Tiger Tales is an independent publisher of imaginative picture and novelty books for children seven and younger. Whether the story is funny, whimsical, sweet, or sensitive, Tiger Tales books are designed to entertain and educate.
  • Tiger Tales Books Teach September 17, 2013

    We are pleased to announce that one of our E-Reviewers, Kristi from Kristi’s Book Nook, has put together two guides for Hands off My Honey! by Jane Chapman, illustrated by Tim Warnes—a Common Core State Standards Discussion and Activity Guide, and a Reading and Activity Guide, to add to our list of Teaching Guides. Kristi is among a group of folks who preview Tiger Tales titles each season and post their reviews. Thank you, Kristi, for sharing your work with us!

    Post a comment on this blog or on the Tiger Tales Facebook page-www.facebook.com/tigertales-and you’ll be entered to win two copies of Hands off My Honey!-one copy to keep, and one to give to a teacher! We’ll draw the name on September 30, 2013.

    Tiger Tales Books Teach by Guest Blogger Kristi from Kristi’s Book Nook

    Tiger Tales Books share some of the most creative and fun stories any child would love. Tiger Tales books offer lively and colorful illustrations that teach children to recognize colors, shapes, letters, numbers, and even animals and objects. Some stories have snappy rhymes that allow the words to roll off the tongue, thereby creating a unique and fun reading experience. But that isn’t all these wonderful books can do. Parents and teachers will be impressed with how these books build knowledge and comprehension through application, analysis, synthesis, and evaluation.

    What does this all mean? Stories all have a common thread. They put readers into situations where they have to recognize a character’s problem and see how it is solved.

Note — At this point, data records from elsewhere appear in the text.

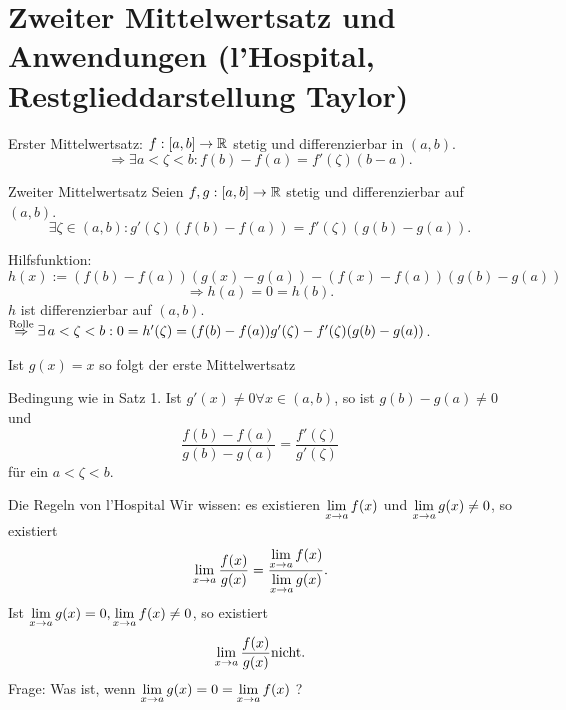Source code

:\documentclass[../ana2.tex]{subfiles}
\begin{document}
\setcounter{section}{1}
\section{Zweiter Mittelwertsatz und Anwendungen (l'Hospital, Restglieddarstellung Taylor)}

Erster Mittelwertsatz: \( f: [a,b] \rightarrow \mathbb{R} \) 
stetig und differenzierbar in \( (a,b) \).
\[ \Rightarrow \exists a < \zeta < b : 
f(b) - f(a) = f'(\zeta)(b-a). \]
\begin{satz}{Zweiter Mittelwertsatz}
    Seien \(f,g:[a,b]\rightarrow \mathbb{R} \) stetig und 
    differenzierbar auf \( (a,b) \).
    \[ \exists \zeta \in (a,b): g'(\zeta)(f(b) - f(a)) 
    = f'(\zeta) (g(b) - g(a)). \]
\end{satz}
\begin{bew}
    Hilfsfunktion: 
    \[ h(x) := (f(b) - f(a))(g(x) - g(a)) 
    - (f(x) - f(a))(g(b) - g(a)) \]
    \[ \Rightarrow h(a) = 0 = h(b). \]
    \( h \) ist differenzierbar auf \( (a,b) \).
    \( \oversett{Rolle}{\Rightarrow} 
    \exists a < \zeta < b : 0 = h'(\zeta) 
    = (f(b) - f(a))g'(\zeta) - f'(\zeta)(g(b) - g(a)) \).
\end{bew}
\begin{bem}
    Ist \( g(x) = x \) so folgt der erste Mittelwertsatz
\end{bem}
\begin{kor}
    Bedingung wie in Satz 1. 
    Ist \( g'(x) \neq 0 \forall x\in (a,b) \), 
    so ist \( g(b) - g(a) \neq 0 \) und 
    \[ \frac{f(b)-f(a)}{g(b)-g(a)} 
    = \frac{f'(\zeta)}{g'(\zeta)} \]
    für ein \( a < \zeta < b \).
\end{kor}
\large{Die Regeln von l'Hospital}
\normalsize
\noindent
Wir wissen: es existieren \( \lim\limits_{x\rightarrow{}a} f(x) \) und 
\( \lim\limits_{x\rightarrow{}a} g(x) \neq 0 \), so existiert 
\[ \lim\limits_{x\rightarrow{}a} \frac{f(x)}{g(x)} 
= \frac{ \lim\limits_{x\rightarrow{}a}f(x) }{ \lim\limits_{x\rightarrow{}a}g(x) }. \]
Ist \( \lim\limits_{x\rightarrow{}a} g(x) = 0, \lim\limits_{x\rightarrow{}a} f(x) \neq 0 \), 
so existiert
\[ \lim\limits_{x\rightarrow{}a} \frac{f(x)}{g(x)} \text{nicht.} \]
Frage: Was ist, wenn \( \lim\limits_{x\rightarrow{}a}g(x) = 0 = \lim\limits_{x\rightarrow{}a}f(x) \) ?
\end{document}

Readers will learn to identify motives and causes by compiling information and possibly coming up with their own alternative solutions. At the end of the story, readers can make judgments about what they’ve read and validate the idea of the ending and present their own opinion about the story. If you think this might be a bit much for your young reader, all you have to do is try it.

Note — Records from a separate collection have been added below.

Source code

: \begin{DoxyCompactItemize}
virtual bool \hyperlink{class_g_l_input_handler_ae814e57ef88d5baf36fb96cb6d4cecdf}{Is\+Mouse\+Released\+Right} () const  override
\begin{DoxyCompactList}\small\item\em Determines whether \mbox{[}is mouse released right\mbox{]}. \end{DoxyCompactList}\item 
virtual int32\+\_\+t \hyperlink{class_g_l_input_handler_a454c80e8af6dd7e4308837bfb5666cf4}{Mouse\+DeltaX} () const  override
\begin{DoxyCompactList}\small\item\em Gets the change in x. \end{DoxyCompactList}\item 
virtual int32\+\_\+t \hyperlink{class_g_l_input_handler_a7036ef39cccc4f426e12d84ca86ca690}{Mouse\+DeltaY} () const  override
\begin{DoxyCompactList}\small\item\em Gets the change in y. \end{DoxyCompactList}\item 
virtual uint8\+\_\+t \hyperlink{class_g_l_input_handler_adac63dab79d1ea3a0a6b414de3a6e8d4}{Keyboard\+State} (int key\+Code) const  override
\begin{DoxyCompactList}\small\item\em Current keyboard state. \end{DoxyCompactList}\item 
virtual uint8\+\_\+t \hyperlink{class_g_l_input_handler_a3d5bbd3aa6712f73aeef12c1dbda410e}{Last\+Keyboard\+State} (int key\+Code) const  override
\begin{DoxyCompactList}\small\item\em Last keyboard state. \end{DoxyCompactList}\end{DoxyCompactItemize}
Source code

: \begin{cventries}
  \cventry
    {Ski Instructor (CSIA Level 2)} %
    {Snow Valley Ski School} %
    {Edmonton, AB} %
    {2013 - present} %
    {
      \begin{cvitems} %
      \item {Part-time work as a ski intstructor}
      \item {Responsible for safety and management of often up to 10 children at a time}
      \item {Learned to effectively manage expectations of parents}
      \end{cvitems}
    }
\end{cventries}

    I put this theory to the test with one of my favorite Tiger Tales books by Jane Chapman, Hands off My Honey! If you look at the front and back covers, you can see the characters that will be found inside the pages. The images imply what the story could be about. Once inside the pages, readers will soon discover that the characters found on the back cover are plotting and planning to get the honey from the bear, and one is afraid. What the reader will have to figure out is whether or not the bear is scary or friendly. The front cover may give it away.

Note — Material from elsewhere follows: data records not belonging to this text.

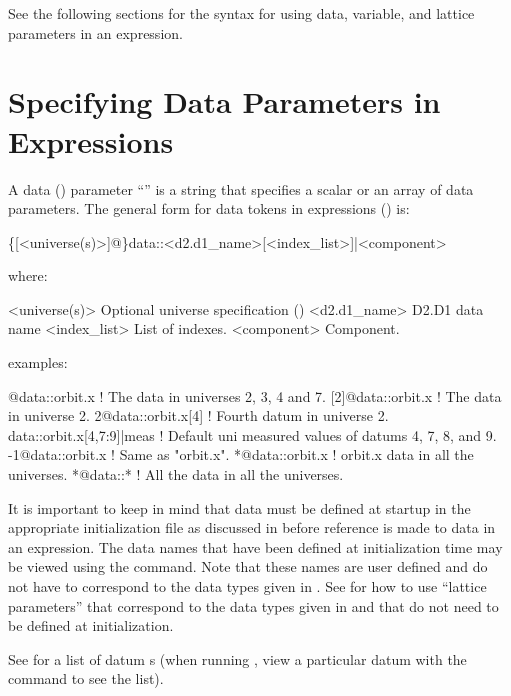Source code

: See the following sections for the syntax for using data, variable, and
lattice parameters in an expression.

\section{Specifying Data Parameters in Expressions}
\label{s:data.token}

A data () parameter ``'' is a string that specifies a scalar or an array
of data parameters.  The general form for data tokens in expressions
() is:
\begin{example}
  \{[<universe(s)>]@\}data::<d2.d1_name>[<index_list>]|<component>
\end{example}
where:
\begin{example}
  <universe(s)>       Optional universe specification ()
  <d2.d1_name>        D2.D1 data name
  <index_list>        List of indexes.
  <component>         Component. 
\end{example}
examples:
\begin{example}
  [2:4,7]@data::orbit.x      ! The  data in universes 2, 3, 4 and 7.
  [2]@data::orbit.x          ! The  data in universe 2. 
  2@data::orbit.x[4]         ! Fourth  datum in universe 2.
  data::orbit.x[4,7:9]|meas  ! Default uni measured values of datums 4, 7, 8, and 9.
  -1@data::orbit.x           ! Same as "orbit.x".
  *@data::orbit.x            ! orbit.x data in all the universes.
  *@data::*                  ! All the data in all the universes.
\end{example}

It is important to keep in mind that data must be defined at startup in the appropriate
initialization file as discussed in  before reference is made to data in
an expression. The  data names that have been defined at initialization
time may be viewed using the  command. Note that these names are user
defined and do not have to correspond to the data types given in . See
 for how to use ``lattice parameters'' that correspond to the data types
given in  and that do not need to be defined at initialization.

See  for a list of datum s (when
running \tao, view a particular datum with the  command to see the list).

    You may not realize it, but when you sit down to read one of these wonderful books from Tiger Tales, you are already asking your reader about the cover, the title, and what they think the story is about. As your child flips through the pages, he or she will have discovered the what, when, where, how, and why of the story. This can happen by just looking at the pictures. Soon, he or she will recognize and learn the words, too. The most important thing to remember is to just have fun and enjoy the story together.